TASK DESCRIPTION: Every line below that carries the word "sensitive" needs to be copied.

•••••

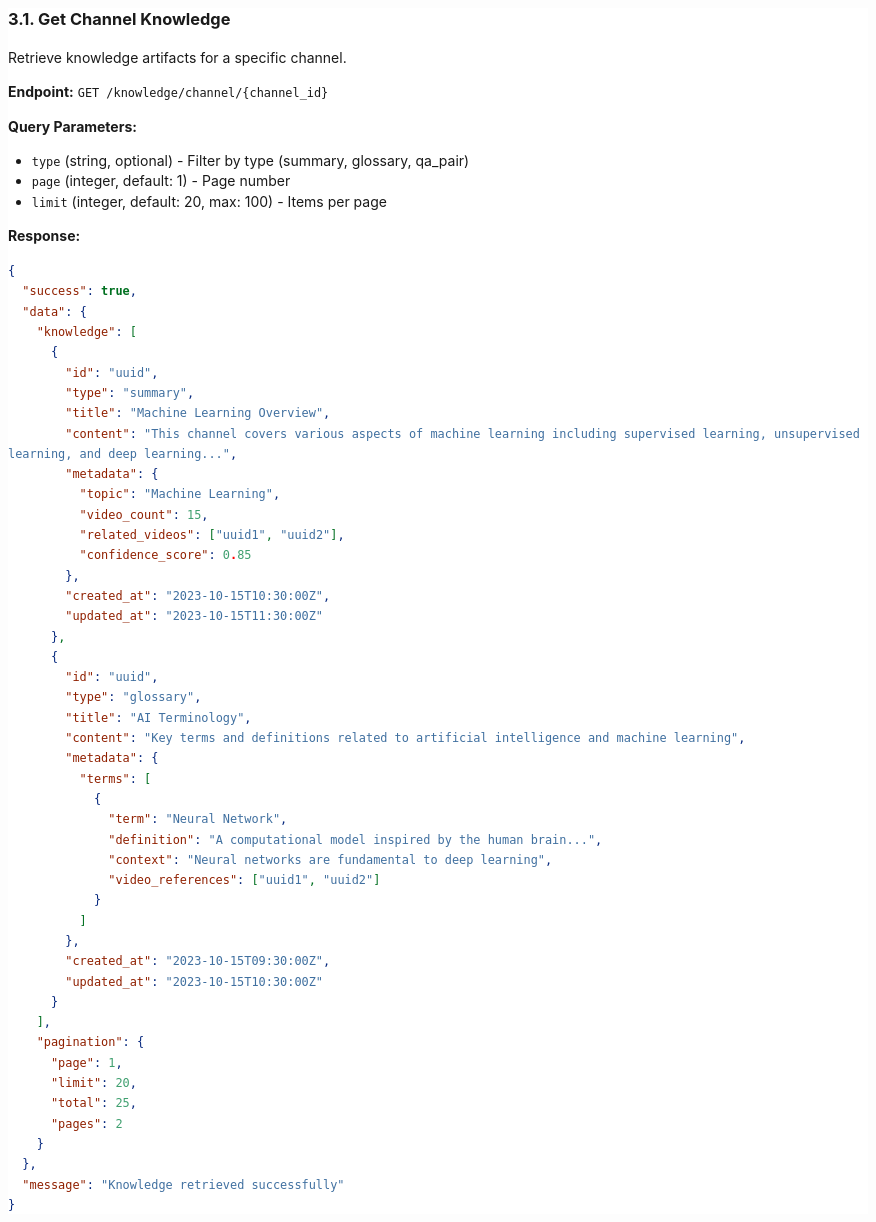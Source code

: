 ### 3.1. Get Channel Knowledge

Retrieve knowledge artifacts for a specific channel.

**Endpoint:** `GET /knowledge/channel/{channel_id}`

**Query Parameters:**
- `type` (string, optional) - Filter by type (summary, glossary, qa_pair)
- `page` (integer, default: 1) - Page number
- `limit` (integer, default: 20, max: 100) - Items per page

**Response:**
```json
{
  "success": true,
  "data": {
    "knowledge": [
      {
        "id": "uuid",
        "type": "summary",
        "title": "Machine Learning Overview",
        "content": "This channel covers various aspects of machine learning including supervised learning, unsupervised learning, and deep learning...",
        "metadata": {
          "topic": "Machine Learning",
          "video_count": 15,
          "related_videos": ["uuid1", "uuid2"],
          "confidence_score": 0.85
        },
        "created_at": "2023-10-15T10:30:00Z",
        "updated_at": "2023-10-15T11:30:00Z"
      },
      {
        "id": "uuid",
        "type": "glossary",
        "title": "AI Terminology",
        "content": "Key terms and definitions related to artificial intelligence and machine learning",
        "metadata": {
          "terms": [
            {
              "term": "Neural Network",
              "definition": "A computational model inspired by the human brain...",
              "context": "Neural networks are fundamental to deep learning",
              "video_references": ["uuid1", "uuid2"]
            }
          ]
        },
        "created_at": "2023-10-15T09:30:00Z",
        "updated_at": "2023-10-15T10:30:00Z"
      }
    ],
    "pagination": {
      "page": 1,
      "limit": 20,
      "total": 25,
      "pages": 2
    }
  },
  "message": "Knowledge retrieved successfully"
}
```
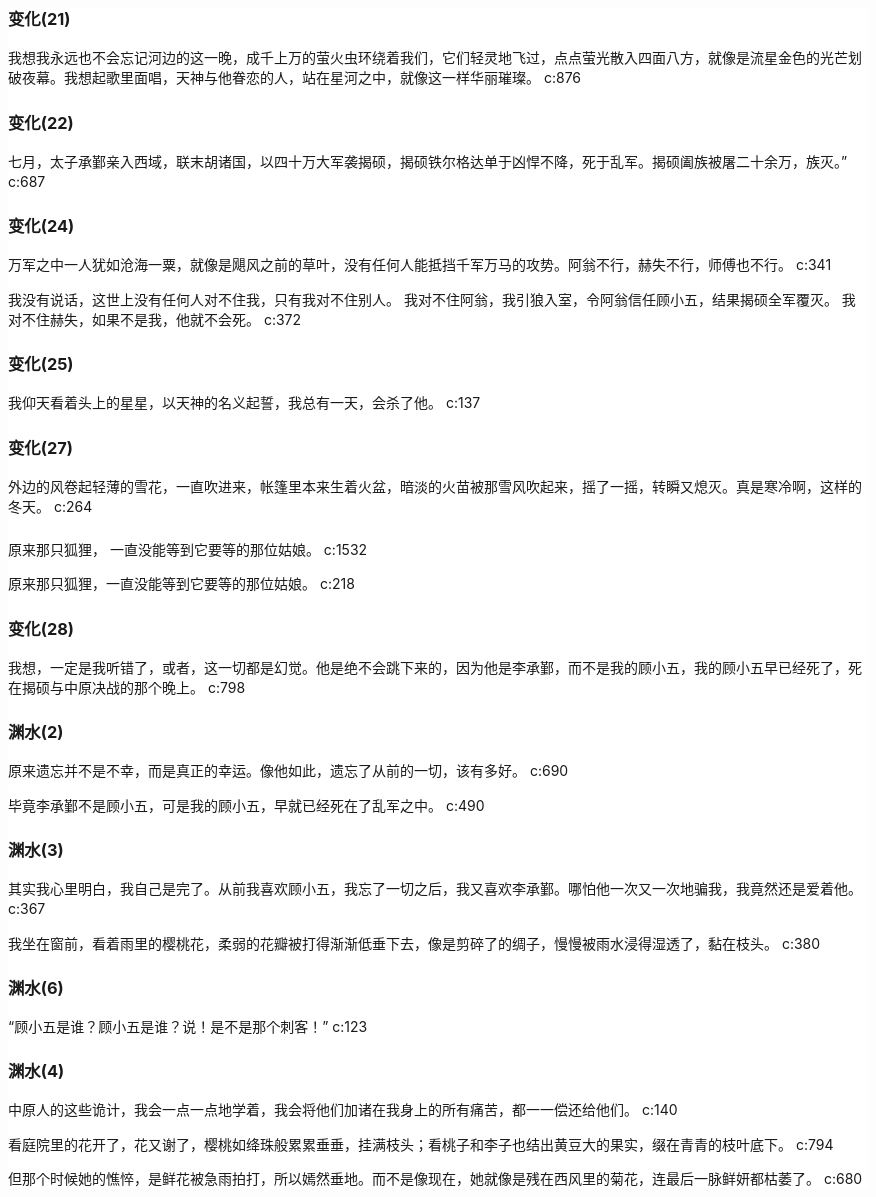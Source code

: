 ### 变化(21)

我想我永远也不会忘记河边的这一晚，成千上万的萤火虫环绕着我们，它们轻灵地飞过，点点萤光散入四面八方，就像是流星金色的光芒划破夜幕。我想起歌里面唱，天神与他眷恋的人，站在星河之中，就像这一样华丽璀璨。 c:876

### 变化(22)

七月，太子承鄞亲入西域，联末胡诸国，以四十万大军袭揭硕，揭硕铁尔格达单于凶悍不降，死于乱军。揭硕阖族被屠二十余万，族灭。” c:687

### 变化(24)

万军之中一人犹如沧海一粟，就像是飓风之前的草叶，没有任何人能抵挡千军万马的攻势。阿翁不行，赫失不行，师傅也不行。 c:341

我没有说话，这世上没有任何人对不住我，只有我对不住别人。    我对不住阿翁，我引狼入室，令阿翁信任顾小五，结果揭硕全军覆灭。    我对不住赫失，如果不是我，他就不会死。 c:372

### 变化(25)

我仰天看着头上的星星，以天神的名义起誓，我总有一天，会杀了他。 c:137

### 变化(27)

外边的风卷起轻薄的雪花，一直吹进来，帐篷里本来生着火盆，暗淡的火苗被那雪风吹起来，摇了一摇，转瞬又熄灭。真是寒冷啊，这样的冬天。 c:264

### 

原来那只狐狸，    一直没能等到它要等的那位姑娘。 c:1532

原来那只狐狸，一直没能等到它要等的那位姑娘。 c:218

### 变化(28)

我想，一定是我听错了，或者，这一切都是幻觉。他是绝不会跳下来的，因为他是李承鄞，而不是我的顾小五，我的顾小五早已经死了，死在揭硕与中原决战的那个晚上。 c:798

### 渊水(2)

原来遗忘并不是不幸，而是真正的幸运。像他如此，遗忘了从前的一切，该有多好。 c:690

毕竟李承鄞不是顾小五，可是我的顾小五，早就已经死在了乱军之中。 c:490

### 渊水(3)

其实我心里明白，我自己是完了。从前我喜欢顾小五，我忘了一切之后，我又喜欢李承鄞。哪怕他一次又一次地骗我，我竟然还是爱着他。 c:367

我坐在窗前，看着雨里的樱桃花，柔弱的花瓣被打得渐渐低垂下去，像是剪碎了的绸子，慢慢被雨水浸得湿透了，黏在枝头。 c:380

### 渊水(6)

“顾小五是谁？顾小五是谁？说！是不是那个刺客！” c:123

### 渊水(4)

中原人的这些诡计，我会一点一点地学着，我会将他们加诸在我身上的所有痛苦，都一一偿还给他们。 c:140

看庭院里的花开了，花又谢了，樱桃如绛珠般累累垂垂，挂满枝头；看桃子和李子也结出黄豆大的果实，缀在青青的枝叶底下。 c:794

但那个时候她的憔悴，是鲜花被急雨拍打，所以嫣然垂地。而不是像现在，她就像是残在西风里的菊花，连最后一脉鲜妍都枯萎了。 c:680
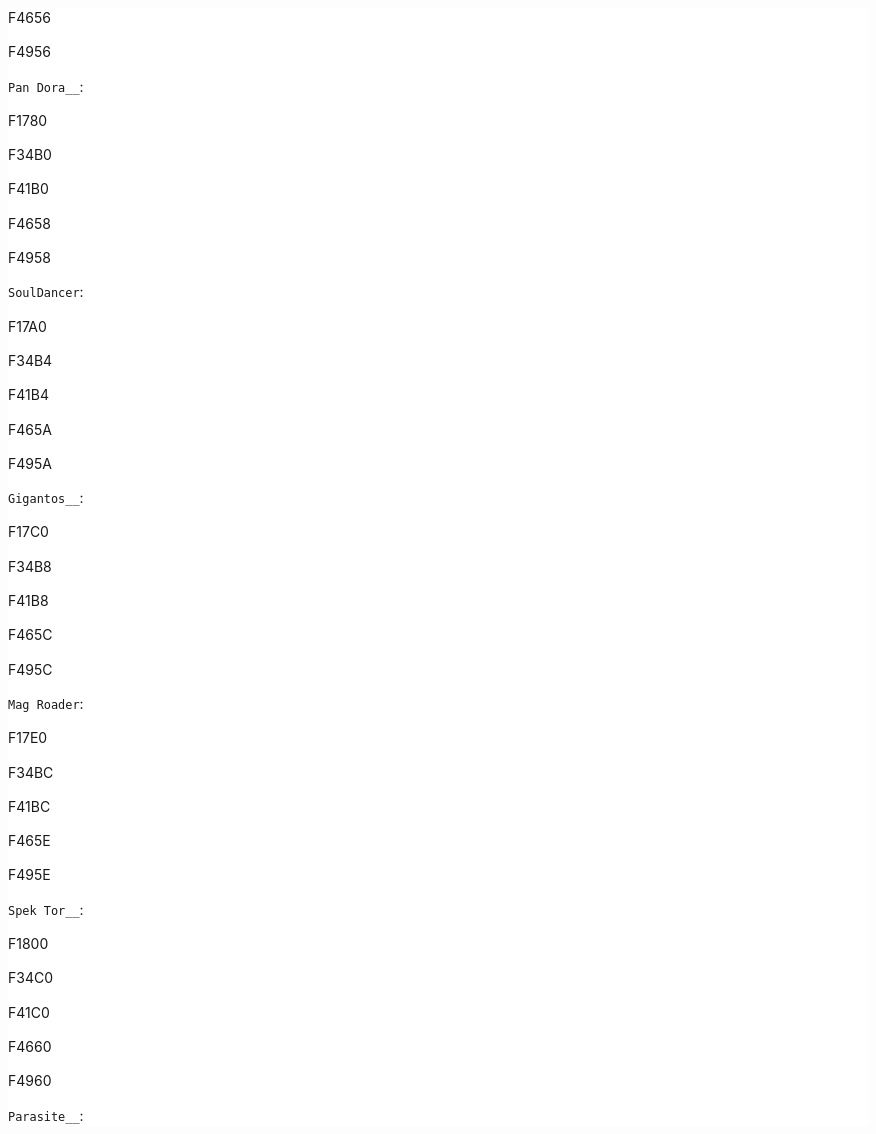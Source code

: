 F4656

F4956

`Pan Dora__`:

F1780

F34B0

F41B0

F4658

F4958

`SoulDancer`:

F17A0

F34B4

F41B4

F465A

F495A

`Gigantos__`:

F17C0

F34B8

F41B8

F465C

F495C

`Mag Roader`:

F17E0

F34BC

F41BC

F465E

F495E

`Spek Tor__`:

F1800

F34C0

F41C0

F4660

F4960

`Parasite__`:
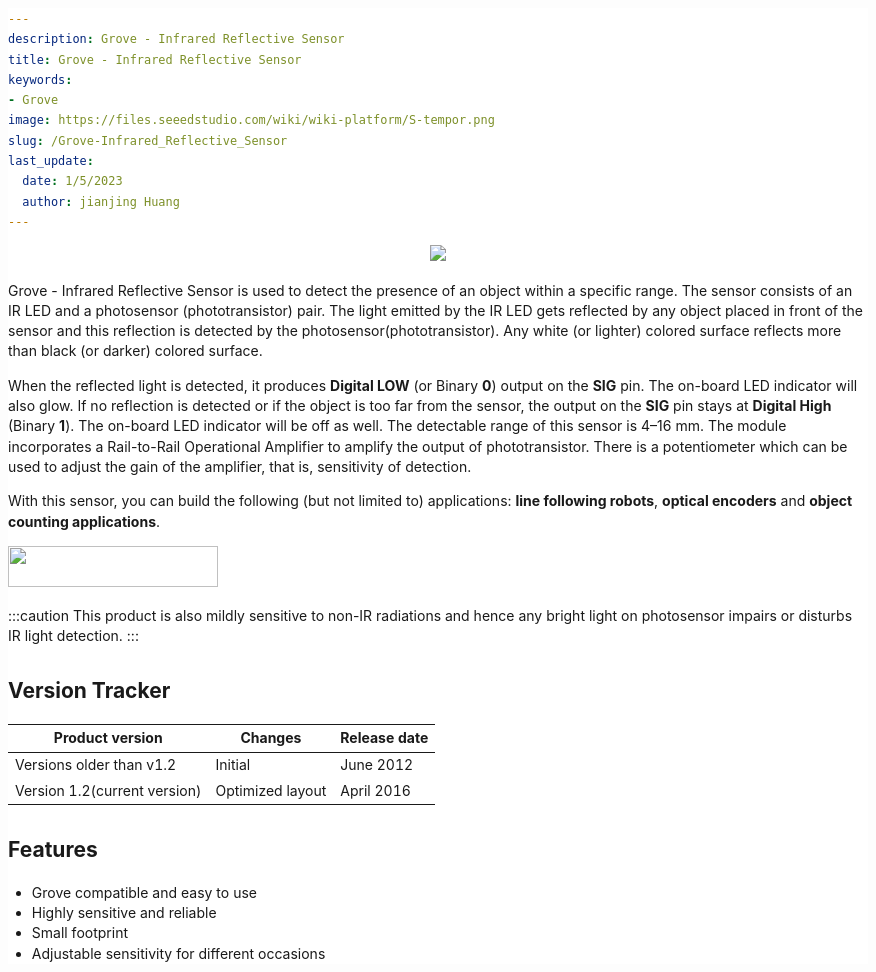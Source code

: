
 ```yaml
---
description: Grove - Infrared Reflective Sensor
title: Grove - Infrared Reflective Sensor
keywords:
- Grove
image: https://files.seeedstudio.com/wiki/wiki-platform/S-tempor.png
slug: /Grove-Infrared_Reflective_Sensor
last_update:
  date: 1/5/2023
  author: jianjing Huang
---
```


<div align="center"><img width={1000} src="https://files.seeedstudio.com/wiki/Grove-Infrared_Reflective_Sensor/img/main.jpg" /></div>

Grove - Infrared Reflective Sensor is used to detect the presence of an object within a specific range. The sensor consists of an IR LED and a photosensor (phototransistor) pair. The light emitted by the IR LED gets reflected by any object placed in front of the sensor and this reflection is detected by the photosensor(phototransistor). Any white (or lighter) colored surface reflects more than black (or darker) colored surface.

When the reflected light is detected, it produces **Digital LOW** (or Binary **0**) output on the **SIG** pin. The on-board LED indicator will also glow. If no reflection is detected or if the object is too far from the sensor, the output on the **SIG** pin stays at **Digital High** (Binary **1**). The on-board LED indicator will be off as well. The detectable range of this sensor is 4–16 mm. The module incorporates a Rail-to-Rail Operational Amplifier to amplify the output of phototransistor. There is a potentiometer which can be used to adjust the gain of the amplifier, that is, sensitivity of detection.

With this sensor, you can build the following (but not limited to) applications: **line following robots**, **optical encoders** and **object counting applications**.

<p style={{textAlign: 'center'}}><a href="https://www.seeedstudio.com/Grove-Infrared-Reflective-Sensor-v1.2-p-2791.html" target="_blank"><img src="https://files.seeedstudio.com/wiki/Seeed-WiKi/docs/images/get_one_now_small.png" width="210" height="41"  border="0" /></a></p>

:::caution
This product is also mildly sensitive to non-IR radiations and hence any bright light on photosensor impairs or disturbs IR light detection.
:::

## Version Tracker

| Product version              | Changes        |Release date |
|------------------------------|--------------|----------------|
| Versions older than v1.2     | Initial  |June 2012‎    |
| Version 1.2(current version) | Optimized layout  | April 2016   |

## Features

- Grove compatible and easy to use
- Highly sensitive and reliable
- Small footprint
- Adjustable sensitivity for different occasions
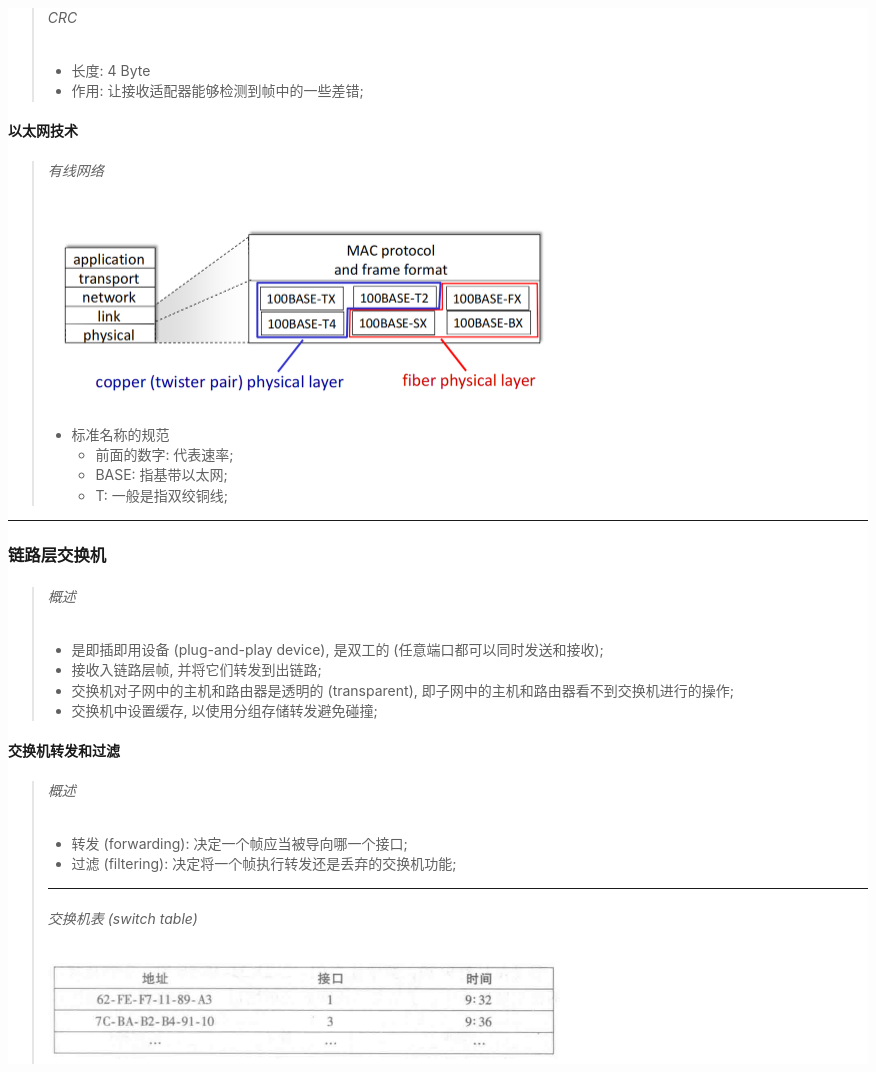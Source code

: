 > ###### CRC
>
> - 长度: 4 Byte
> - 作用: 让接收适配器能够检测到帧中的一些差错;

#### 以太网技术

> ###### 有线网络
>
> <left><img src="assets/image-20220531193453955.png" alt="image-20220531193453955" style="zoom:50%;" /></left>
>
> - 标准名称的规范
>     - 前面的数字: 代表速率;
>     - BASE: 指基带以太网;
>     - T: 一般是指双绞铜线;

---

### 链路层交换机

> ###### 概述
>
> - 是即插即用设备 (plug-and-play device), 是双工的 (任意端口都可以同时发送和接收);
> - 接收入链路层帧, 并将它们转发到出链路;
> - 交换机对子网中的主机和路由器是透明的 (transparent), 即子网中的主机和路由器看不到交换机进行的操作;
> - 交换机中设置缓存, 以使用分组存储转发避免碰撞;

#### 交换机转发和过滤

> ###### 概述
>
> - 转发 (forwarding): 决定一个帧应当被导向哪一个接口;
> - 过滤 (filtering): 决定将一个帧执行转发还是丢弃的交换机功能;
>
> ---
>
> ###### 交换机表 (switch table)
>
> <left><img src="assets/image-20220601111704051.png" alt="image-20220601111704051" style="zoom:50%;" /></left>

•••••

TASK RESPONSE:
This product is also mildly sensitive to non-IR radiations and hence any bright light on photosensor impairs or disturbs IR light detection.
- Highly sensitive and reliable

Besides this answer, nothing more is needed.